[Recorded data]
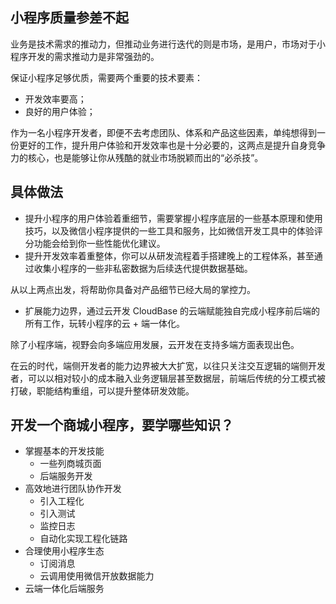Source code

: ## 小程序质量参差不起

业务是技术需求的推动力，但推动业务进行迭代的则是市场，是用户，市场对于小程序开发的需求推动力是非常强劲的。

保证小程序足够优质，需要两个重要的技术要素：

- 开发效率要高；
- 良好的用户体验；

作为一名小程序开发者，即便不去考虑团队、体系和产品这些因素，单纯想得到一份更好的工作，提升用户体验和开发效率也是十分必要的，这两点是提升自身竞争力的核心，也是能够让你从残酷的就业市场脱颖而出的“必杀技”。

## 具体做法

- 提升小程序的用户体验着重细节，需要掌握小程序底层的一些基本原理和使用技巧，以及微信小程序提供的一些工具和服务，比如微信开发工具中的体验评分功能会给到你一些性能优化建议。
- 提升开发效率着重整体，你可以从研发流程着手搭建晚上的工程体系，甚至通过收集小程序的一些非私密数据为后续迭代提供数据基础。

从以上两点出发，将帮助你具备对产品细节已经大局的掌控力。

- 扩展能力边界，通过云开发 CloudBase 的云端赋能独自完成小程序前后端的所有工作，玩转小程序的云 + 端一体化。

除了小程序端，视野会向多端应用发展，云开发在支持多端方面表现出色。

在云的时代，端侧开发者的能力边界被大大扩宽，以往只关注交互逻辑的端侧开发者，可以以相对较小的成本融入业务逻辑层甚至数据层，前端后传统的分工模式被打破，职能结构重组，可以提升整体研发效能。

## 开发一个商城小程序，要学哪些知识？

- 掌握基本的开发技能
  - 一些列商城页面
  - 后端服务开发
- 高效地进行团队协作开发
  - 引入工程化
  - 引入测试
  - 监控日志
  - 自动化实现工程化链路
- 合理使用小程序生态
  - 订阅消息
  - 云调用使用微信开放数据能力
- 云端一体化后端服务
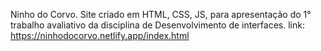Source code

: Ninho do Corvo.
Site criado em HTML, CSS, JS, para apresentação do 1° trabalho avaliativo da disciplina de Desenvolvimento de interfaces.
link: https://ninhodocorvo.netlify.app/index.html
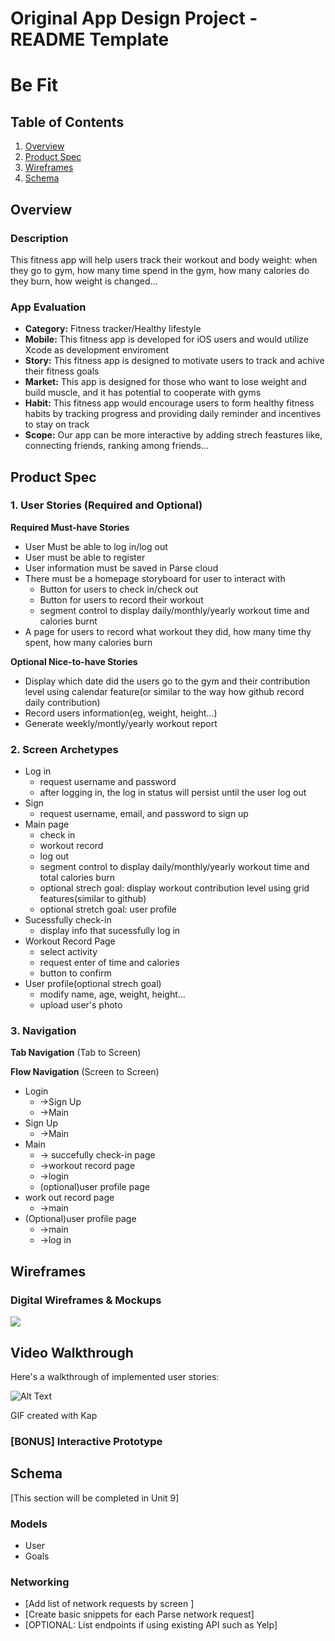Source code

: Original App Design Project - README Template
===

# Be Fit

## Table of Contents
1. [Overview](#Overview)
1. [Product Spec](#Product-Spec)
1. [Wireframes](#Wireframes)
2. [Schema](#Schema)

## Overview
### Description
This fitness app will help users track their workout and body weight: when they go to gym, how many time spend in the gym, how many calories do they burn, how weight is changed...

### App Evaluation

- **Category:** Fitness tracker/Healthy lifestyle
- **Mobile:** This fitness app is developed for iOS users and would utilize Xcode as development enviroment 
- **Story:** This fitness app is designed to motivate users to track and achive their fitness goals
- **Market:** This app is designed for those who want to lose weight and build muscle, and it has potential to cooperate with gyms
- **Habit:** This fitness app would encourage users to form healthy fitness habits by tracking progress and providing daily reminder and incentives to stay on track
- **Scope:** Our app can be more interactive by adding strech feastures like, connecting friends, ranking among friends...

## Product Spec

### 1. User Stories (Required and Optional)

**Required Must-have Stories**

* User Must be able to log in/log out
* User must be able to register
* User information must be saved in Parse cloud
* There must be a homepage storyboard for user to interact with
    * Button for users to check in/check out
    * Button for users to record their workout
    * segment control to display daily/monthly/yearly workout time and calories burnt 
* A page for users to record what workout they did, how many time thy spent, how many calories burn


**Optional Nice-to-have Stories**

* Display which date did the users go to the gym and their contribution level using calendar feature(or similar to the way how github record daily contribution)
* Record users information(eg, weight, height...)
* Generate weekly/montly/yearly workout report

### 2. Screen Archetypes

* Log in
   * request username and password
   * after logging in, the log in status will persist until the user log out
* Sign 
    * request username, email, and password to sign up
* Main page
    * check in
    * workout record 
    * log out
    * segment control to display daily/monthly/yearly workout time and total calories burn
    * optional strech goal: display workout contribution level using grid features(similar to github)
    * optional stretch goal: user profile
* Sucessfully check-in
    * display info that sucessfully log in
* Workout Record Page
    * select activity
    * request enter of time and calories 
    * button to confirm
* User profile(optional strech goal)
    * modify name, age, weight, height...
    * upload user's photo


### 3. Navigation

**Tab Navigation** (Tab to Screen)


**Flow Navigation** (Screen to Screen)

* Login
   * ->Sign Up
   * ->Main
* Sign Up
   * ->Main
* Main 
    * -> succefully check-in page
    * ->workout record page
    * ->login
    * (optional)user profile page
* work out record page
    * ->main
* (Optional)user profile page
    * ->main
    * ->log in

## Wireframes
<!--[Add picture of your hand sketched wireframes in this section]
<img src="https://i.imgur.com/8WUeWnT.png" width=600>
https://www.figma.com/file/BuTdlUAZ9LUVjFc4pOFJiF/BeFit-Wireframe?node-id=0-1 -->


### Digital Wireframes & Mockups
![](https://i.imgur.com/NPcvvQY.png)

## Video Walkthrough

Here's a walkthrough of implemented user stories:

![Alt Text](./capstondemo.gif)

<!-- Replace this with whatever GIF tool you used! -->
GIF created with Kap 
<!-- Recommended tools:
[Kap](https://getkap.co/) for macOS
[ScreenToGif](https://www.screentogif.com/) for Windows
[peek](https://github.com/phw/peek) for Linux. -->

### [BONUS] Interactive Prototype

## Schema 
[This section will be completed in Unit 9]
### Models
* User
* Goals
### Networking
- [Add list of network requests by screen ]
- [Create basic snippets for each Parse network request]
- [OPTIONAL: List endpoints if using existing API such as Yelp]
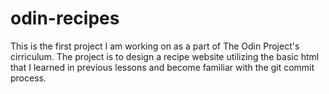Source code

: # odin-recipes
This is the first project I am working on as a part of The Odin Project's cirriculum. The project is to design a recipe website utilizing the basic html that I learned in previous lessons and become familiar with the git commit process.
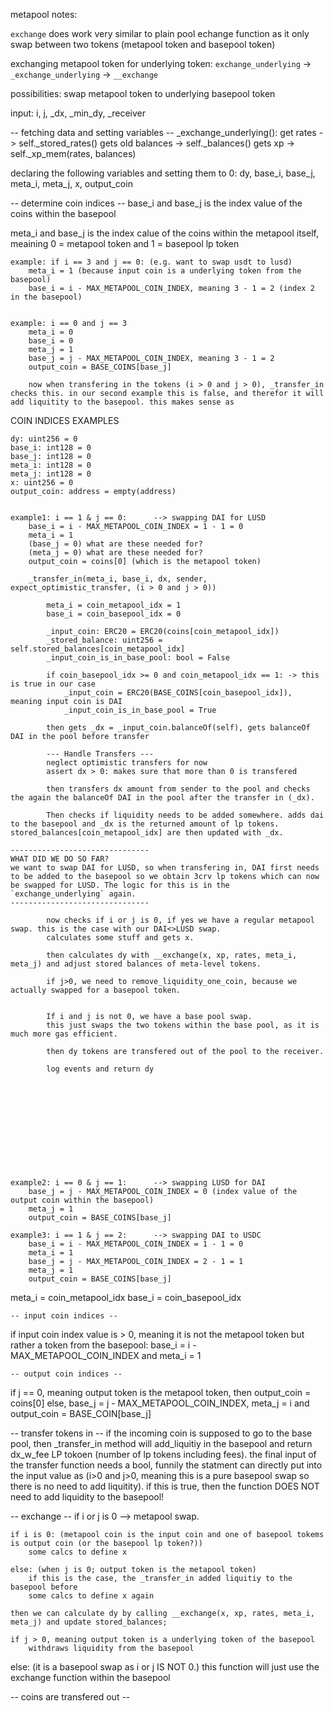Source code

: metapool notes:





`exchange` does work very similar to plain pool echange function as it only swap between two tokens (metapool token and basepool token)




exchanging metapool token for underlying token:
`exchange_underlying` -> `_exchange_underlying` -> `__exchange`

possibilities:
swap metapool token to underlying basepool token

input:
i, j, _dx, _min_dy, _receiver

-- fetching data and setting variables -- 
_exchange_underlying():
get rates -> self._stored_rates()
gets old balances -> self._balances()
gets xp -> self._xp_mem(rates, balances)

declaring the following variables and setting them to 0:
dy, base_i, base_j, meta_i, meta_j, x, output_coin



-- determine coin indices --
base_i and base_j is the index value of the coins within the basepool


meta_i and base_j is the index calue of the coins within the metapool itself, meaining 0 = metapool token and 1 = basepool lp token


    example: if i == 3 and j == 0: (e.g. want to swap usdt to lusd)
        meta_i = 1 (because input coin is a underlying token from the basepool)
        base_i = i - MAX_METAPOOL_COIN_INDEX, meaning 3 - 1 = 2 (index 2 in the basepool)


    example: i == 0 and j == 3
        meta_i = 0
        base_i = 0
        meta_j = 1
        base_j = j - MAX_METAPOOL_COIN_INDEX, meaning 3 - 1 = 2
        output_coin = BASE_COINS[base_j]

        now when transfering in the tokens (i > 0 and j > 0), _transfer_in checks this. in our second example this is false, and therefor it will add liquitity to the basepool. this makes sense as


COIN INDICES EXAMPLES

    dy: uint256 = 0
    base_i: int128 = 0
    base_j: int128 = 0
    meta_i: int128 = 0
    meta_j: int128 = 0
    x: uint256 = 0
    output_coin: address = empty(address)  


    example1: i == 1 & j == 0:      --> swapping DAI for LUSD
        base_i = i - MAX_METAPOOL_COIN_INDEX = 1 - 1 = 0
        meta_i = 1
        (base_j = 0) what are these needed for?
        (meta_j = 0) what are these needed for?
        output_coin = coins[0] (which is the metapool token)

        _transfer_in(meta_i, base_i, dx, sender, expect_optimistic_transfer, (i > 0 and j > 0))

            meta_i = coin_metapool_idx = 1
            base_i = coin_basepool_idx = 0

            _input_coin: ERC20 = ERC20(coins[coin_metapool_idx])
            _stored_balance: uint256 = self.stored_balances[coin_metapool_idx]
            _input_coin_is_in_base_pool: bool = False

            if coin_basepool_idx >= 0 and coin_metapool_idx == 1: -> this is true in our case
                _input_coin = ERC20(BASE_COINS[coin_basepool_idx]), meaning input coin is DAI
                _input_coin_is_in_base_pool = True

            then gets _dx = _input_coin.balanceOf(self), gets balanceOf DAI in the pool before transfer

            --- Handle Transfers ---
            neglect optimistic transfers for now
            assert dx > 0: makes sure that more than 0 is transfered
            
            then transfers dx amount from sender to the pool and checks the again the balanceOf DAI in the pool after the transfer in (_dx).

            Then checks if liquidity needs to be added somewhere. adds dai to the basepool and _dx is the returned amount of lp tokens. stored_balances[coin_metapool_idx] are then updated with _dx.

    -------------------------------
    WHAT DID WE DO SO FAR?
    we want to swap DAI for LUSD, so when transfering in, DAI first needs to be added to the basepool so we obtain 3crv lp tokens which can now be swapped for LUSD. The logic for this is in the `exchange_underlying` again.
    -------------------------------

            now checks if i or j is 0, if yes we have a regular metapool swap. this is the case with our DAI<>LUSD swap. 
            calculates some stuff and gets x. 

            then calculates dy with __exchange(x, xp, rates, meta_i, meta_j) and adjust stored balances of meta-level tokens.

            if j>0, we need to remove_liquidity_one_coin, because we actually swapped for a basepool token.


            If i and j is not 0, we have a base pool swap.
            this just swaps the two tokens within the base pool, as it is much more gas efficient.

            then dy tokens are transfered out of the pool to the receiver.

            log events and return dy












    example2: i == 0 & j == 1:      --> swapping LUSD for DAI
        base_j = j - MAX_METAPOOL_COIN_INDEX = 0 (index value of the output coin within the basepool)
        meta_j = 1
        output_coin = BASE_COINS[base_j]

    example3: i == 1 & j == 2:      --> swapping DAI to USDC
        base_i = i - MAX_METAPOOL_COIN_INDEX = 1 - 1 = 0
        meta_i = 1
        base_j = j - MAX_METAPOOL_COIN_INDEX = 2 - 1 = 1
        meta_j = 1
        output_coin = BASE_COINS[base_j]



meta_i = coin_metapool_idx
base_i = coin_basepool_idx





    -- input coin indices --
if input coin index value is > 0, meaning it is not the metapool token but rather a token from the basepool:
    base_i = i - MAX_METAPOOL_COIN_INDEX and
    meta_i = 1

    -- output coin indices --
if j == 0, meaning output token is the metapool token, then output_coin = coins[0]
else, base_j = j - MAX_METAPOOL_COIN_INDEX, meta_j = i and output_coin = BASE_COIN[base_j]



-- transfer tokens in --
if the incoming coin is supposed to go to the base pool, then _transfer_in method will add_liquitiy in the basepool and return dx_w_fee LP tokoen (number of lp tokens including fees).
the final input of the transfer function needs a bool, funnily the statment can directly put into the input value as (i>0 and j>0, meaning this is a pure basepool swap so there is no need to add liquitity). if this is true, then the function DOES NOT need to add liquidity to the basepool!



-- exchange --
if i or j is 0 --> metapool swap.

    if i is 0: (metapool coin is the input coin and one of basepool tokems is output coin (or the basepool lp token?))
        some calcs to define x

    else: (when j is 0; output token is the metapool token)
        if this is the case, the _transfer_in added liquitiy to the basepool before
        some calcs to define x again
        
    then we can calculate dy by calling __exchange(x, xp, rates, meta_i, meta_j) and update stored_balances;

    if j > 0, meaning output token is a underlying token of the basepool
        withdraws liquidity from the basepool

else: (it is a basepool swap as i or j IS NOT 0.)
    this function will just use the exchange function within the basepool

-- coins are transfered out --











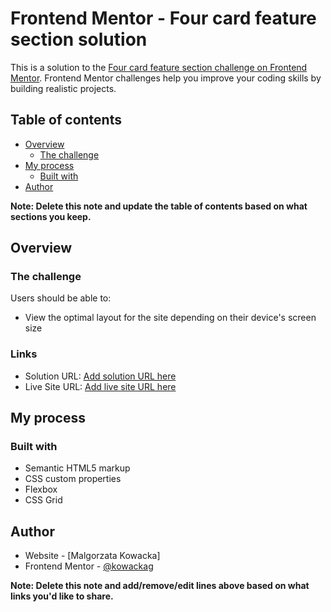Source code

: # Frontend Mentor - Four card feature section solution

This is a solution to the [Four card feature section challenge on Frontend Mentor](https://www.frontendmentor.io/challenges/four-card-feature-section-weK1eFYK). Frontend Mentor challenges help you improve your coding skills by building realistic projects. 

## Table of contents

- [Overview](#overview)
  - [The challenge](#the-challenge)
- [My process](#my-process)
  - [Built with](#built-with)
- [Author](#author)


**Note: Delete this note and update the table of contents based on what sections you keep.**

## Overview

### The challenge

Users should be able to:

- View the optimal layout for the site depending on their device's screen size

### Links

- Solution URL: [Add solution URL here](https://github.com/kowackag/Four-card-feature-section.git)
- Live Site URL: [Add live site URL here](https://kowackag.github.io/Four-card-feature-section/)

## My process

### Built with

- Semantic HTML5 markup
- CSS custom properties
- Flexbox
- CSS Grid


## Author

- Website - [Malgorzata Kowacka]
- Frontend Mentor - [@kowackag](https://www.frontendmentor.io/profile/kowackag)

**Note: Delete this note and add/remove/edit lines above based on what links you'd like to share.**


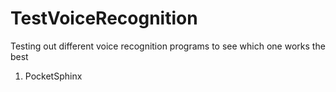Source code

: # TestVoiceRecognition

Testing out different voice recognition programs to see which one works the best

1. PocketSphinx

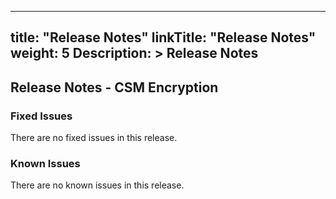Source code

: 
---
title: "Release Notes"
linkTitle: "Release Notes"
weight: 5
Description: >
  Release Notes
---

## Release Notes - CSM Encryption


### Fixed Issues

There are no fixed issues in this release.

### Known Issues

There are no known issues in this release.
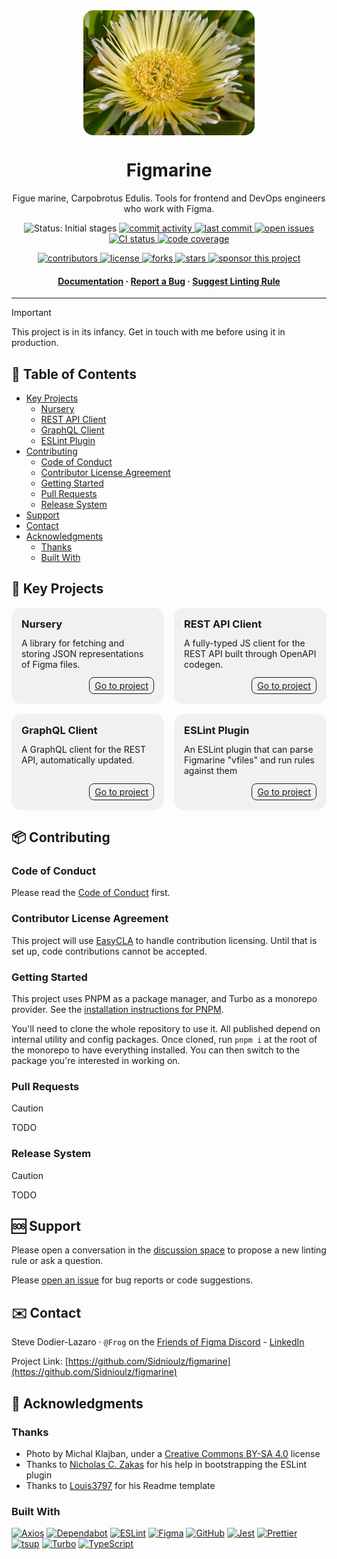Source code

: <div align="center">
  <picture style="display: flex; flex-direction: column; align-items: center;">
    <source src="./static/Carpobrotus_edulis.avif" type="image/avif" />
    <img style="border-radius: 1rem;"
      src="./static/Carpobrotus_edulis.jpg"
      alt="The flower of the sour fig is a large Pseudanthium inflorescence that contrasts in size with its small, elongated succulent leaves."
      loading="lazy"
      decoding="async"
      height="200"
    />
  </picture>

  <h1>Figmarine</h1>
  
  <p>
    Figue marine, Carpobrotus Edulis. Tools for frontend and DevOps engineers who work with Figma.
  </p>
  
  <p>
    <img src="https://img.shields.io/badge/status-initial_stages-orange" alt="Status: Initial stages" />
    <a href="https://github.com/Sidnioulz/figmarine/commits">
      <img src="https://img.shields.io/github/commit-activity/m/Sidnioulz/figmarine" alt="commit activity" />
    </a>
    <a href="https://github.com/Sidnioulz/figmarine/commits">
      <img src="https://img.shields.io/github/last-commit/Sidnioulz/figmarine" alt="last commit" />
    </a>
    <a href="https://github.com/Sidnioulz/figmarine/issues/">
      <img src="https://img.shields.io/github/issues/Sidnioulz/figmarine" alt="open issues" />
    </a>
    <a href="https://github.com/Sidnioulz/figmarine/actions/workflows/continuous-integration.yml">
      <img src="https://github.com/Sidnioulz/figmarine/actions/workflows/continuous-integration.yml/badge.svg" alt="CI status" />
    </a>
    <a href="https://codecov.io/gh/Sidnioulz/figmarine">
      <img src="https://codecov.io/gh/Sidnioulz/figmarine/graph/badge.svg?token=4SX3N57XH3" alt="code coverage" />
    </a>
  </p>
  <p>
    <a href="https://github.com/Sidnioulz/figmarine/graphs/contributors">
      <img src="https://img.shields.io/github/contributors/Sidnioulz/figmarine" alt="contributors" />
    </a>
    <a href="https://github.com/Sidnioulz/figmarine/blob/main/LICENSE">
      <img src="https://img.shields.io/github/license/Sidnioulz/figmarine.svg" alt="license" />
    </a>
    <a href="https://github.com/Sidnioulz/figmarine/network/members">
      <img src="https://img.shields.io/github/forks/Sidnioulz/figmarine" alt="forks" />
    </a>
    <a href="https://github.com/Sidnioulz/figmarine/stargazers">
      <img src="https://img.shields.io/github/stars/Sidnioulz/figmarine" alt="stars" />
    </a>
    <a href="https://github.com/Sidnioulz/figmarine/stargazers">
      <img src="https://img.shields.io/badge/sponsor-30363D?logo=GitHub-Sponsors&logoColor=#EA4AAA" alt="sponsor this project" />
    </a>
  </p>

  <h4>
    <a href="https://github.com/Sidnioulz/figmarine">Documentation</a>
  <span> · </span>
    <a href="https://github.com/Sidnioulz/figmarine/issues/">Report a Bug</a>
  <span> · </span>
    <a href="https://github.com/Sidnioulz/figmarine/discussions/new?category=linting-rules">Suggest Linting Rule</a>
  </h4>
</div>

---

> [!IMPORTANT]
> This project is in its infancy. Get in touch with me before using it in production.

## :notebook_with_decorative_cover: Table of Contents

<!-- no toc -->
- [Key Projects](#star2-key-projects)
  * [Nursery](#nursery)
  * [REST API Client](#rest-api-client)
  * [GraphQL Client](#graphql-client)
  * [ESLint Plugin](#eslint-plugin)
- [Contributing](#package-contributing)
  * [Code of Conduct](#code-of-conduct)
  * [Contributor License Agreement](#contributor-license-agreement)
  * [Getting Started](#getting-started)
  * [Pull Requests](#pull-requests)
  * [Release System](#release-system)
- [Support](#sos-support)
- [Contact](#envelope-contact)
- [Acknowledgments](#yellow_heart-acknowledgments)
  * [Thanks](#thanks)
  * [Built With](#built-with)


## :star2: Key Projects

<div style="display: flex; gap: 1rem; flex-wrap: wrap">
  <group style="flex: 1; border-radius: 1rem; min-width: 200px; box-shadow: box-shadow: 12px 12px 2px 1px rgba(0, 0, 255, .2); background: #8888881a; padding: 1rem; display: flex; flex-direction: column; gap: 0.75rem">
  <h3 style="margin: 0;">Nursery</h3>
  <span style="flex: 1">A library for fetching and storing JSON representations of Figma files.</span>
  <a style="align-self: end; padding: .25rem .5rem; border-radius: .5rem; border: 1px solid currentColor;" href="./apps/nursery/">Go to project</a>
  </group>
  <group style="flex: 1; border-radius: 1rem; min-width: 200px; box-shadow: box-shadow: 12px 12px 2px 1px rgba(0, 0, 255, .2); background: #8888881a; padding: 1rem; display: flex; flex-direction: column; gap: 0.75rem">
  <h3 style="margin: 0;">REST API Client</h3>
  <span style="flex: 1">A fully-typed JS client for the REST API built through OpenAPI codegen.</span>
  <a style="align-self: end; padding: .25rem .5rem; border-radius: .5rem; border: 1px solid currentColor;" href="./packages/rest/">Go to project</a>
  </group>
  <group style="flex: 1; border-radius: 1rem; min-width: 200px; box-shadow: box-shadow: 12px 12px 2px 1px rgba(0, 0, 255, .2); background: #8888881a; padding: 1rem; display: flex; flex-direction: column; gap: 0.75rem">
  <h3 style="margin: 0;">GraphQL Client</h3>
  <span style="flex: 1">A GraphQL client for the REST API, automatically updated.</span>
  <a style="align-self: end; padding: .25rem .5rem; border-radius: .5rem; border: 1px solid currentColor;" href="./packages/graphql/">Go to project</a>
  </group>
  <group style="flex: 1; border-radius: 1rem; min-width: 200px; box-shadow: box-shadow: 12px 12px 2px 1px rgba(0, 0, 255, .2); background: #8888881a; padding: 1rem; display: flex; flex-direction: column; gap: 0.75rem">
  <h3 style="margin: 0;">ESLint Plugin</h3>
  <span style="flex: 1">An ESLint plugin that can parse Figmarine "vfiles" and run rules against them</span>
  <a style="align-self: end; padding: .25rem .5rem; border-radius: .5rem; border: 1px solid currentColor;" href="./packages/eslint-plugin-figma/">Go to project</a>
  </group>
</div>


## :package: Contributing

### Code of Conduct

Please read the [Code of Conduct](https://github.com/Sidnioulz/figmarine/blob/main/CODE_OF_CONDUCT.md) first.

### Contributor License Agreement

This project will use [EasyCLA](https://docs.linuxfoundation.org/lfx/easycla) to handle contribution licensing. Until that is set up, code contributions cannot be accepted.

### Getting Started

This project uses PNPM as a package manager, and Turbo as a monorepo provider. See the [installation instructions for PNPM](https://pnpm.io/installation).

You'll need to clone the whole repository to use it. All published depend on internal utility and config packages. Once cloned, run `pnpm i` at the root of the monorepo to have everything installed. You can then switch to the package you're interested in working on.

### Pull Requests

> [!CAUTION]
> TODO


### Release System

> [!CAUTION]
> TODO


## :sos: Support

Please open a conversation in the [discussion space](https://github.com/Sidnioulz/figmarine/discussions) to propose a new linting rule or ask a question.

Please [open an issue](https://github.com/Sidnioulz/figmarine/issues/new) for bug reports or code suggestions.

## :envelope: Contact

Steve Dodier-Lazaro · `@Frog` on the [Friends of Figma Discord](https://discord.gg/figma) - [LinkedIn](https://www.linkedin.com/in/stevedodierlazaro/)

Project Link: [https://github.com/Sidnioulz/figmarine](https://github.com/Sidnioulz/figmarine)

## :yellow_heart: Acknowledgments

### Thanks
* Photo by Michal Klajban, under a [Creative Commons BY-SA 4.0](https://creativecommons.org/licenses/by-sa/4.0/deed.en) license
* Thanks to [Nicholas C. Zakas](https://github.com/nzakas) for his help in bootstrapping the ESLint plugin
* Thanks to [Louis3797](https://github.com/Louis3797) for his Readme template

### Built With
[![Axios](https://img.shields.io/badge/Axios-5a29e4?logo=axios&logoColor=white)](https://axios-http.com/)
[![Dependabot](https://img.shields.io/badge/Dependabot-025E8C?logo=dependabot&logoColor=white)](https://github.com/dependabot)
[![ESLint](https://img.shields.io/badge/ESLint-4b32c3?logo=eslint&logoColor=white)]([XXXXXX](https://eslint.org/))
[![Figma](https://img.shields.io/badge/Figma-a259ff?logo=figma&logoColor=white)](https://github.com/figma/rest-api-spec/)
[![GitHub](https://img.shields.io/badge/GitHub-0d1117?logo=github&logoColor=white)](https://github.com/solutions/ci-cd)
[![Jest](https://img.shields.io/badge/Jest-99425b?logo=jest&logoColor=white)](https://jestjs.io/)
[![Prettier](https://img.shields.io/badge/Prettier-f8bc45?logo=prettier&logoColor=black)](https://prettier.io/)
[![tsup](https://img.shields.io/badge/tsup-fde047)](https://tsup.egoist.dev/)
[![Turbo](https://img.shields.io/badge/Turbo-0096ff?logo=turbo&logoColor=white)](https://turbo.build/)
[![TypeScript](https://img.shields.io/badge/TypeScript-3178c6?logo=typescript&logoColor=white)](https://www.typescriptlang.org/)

▶ _WORK INSTRUCTION_
Print the lines above from the one with "base_i = i - MAX_METAPOOL_COIN_INDEX and" through the one with "if the incoming", both included, exactly as written and nothing more.

▶ _THE COMPLETED TASK_
    base_i = i - MAX_METAPOOL_COIN_INDEX and
    meta_i = 1

    -- output coin indices --
if j == 0, meaning output token is the metapool token, then output_coin = coins[0]
else, base_j = j - MAX_METAPOOL_COIN_INDEX, meta_j = i and output_coin = BASE_COIN[base_j]



-- transfer tokens in --
if the incoming coin is supposed to go to the base pool, then _transfer_in method will add_liquitiy in the basepool and return dx_w_fee LP tokoen (number of lp tokens including fees).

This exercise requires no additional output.